Stored data:
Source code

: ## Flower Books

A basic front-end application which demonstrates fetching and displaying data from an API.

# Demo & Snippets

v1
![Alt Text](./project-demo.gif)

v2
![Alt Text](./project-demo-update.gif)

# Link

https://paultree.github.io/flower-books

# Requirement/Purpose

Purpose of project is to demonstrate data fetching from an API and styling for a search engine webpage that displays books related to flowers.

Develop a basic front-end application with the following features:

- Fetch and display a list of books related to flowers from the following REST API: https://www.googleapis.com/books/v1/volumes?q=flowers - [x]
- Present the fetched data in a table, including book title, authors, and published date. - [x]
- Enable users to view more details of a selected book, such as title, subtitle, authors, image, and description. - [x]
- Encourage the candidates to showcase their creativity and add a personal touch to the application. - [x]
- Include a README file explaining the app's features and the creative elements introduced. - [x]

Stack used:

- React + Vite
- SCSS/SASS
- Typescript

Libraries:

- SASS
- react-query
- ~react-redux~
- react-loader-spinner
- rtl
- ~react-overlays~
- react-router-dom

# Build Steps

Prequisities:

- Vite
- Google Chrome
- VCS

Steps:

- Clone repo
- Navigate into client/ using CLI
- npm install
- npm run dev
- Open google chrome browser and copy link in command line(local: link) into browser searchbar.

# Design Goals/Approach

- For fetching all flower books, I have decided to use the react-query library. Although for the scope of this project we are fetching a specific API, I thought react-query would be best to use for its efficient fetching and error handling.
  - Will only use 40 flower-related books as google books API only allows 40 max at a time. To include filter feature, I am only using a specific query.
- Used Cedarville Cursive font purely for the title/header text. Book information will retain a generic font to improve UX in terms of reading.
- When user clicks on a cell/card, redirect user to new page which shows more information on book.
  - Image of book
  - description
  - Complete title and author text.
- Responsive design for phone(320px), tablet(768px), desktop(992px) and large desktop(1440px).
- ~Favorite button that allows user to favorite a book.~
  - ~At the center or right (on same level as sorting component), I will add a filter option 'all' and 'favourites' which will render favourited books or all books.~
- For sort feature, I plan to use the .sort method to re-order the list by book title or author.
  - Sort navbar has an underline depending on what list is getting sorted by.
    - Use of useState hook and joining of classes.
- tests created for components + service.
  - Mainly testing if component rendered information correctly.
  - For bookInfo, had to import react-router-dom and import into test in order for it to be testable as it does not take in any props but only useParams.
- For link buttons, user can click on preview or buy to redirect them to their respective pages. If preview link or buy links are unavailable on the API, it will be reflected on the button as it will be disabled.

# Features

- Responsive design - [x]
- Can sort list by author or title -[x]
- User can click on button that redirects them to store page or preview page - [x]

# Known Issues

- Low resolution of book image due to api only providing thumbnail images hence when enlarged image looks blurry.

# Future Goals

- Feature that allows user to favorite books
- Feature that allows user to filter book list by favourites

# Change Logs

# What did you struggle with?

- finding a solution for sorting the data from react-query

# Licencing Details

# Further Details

--

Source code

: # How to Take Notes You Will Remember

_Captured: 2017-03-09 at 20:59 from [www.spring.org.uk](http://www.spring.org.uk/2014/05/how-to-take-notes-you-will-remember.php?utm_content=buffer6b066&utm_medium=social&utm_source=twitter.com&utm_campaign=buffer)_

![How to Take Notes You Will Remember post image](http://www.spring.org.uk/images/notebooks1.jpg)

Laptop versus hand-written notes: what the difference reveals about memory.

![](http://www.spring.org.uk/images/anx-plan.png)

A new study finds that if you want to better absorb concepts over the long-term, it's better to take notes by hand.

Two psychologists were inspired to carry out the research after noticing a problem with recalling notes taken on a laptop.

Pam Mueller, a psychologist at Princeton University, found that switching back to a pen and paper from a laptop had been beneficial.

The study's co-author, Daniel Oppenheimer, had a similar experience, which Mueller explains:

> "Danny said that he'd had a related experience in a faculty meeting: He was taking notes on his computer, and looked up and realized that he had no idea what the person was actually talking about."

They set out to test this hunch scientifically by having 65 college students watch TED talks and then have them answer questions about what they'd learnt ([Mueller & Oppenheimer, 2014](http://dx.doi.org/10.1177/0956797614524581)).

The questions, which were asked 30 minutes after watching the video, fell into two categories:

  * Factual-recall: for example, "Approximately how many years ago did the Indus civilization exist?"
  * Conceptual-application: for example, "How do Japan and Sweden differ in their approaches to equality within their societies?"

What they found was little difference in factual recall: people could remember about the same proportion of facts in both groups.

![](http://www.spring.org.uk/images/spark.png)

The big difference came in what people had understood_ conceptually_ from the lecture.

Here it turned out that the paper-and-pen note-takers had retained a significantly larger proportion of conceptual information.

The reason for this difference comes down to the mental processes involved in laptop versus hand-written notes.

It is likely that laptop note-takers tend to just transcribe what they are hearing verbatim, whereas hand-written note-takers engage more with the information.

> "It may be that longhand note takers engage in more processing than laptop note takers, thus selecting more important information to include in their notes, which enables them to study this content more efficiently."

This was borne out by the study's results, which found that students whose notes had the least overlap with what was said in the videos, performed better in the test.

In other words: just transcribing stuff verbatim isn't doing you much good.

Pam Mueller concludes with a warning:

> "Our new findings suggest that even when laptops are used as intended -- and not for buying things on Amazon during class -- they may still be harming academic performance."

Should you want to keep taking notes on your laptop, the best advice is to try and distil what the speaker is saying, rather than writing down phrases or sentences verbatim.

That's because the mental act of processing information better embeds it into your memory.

Exercise objective: Look through the data above for the word "processing". Report each line where it occurs.

Result of this exercise:
> "It may be that longhand note takers engage in more processing than laptop note takers, thus selecting more important information to include in their notes, which enables them to study this content more efficiently."
That's because the mental act of processing information better embeds it into your memory.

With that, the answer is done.